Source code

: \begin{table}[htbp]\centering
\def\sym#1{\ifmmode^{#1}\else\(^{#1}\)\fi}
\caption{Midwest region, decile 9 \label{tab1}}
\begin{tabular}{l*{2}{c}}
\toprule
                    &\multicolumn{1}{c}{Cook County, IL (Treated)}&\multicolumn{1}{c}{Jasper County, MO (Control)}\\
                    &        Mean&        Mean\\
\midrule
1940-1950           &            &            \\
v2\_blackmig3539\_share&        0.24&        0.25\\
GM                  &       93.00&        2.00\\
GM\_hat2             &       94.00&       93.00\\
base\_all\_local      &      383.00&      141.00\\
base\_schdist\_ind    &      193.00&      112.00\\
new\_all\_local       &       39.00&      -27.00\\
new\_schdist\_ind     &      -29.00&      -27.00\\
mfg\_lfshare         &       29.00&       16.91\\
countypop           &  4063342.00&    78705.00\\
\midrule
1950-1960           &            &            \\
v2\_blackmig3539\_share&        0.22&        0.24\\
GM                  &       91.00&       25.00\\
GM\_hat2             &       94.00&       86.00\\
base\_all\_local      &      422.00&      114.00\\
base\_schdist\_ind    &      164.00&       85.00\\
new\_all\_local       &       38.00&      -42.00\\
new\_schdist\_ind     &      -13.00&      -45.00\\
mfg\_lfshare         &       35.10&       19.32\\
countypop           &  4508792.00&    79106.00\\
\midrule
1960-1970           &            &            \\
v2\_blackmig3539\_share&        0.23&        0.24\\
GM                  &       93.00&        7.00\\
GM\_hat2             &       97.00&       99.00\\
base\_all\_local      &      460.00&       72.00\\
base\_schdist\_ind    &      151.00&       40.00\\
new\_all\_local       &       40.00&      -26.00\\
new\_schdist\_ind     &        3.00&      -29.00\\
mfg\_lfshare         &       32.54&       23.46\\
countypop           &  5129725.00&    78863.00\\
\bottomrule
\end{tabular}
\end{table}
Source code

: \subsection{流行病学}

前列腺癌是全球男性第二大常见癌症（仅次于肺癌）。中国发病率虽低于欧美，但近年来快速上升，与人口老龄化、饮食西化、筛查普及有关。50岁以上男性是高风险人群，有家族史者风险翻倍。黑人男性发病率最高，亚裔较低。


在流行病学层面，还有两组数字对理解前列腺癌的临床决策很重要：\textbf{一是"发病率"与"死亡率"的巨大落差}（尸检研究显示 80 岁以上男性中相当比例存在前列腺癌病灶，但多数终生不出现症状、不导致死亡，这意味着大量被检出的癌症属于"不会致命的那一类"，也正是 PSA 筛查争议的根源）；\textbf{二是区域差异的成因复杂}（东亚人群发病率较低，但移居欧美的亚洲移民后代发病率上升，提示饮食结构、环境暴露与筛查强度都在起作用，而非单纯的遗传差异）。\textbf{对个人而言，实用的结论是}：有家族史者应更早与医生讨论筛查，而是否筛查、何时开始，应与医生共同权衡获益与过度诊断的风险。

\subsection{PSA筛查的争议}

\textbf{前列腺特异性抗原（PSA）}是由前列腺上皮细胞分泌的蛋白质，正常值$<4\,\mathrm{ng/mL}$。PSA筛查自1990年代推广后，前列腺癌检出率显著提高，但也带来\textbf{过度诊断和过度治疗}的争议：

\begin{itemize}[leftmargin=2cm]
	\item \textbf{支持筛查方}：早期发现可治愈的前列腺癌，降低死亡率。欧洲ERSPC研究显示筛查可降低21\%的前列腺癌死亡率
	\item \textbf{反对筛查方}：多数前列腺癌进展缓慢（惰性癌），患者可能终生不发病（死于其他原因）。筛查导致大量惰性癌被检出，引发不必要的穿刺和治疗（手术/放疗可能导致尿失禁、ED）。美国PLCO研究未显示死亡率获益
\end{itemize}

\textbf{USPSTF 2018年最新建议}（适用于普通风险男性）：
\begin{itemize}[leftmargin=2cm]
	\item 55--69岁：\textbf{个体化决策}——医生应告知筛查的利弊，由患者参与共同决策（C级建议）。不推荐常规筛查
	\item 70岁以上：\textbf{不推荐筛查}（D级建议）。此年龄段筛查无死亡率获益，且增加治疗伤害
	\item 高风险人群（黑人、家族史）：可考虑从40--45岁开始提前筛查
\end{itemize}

━━━━━━━━

EXERCISE DETAILS: Lines with the word "begin" in them: report all of these from the listing above.

TASK RESULT:
: \begin{table}[htbp]\centering
\begin{tabular}{l*{2}{c}}
\begin{itemize}[leftmargin=2cm]
\begin{itemize}[leftmargin=2cm]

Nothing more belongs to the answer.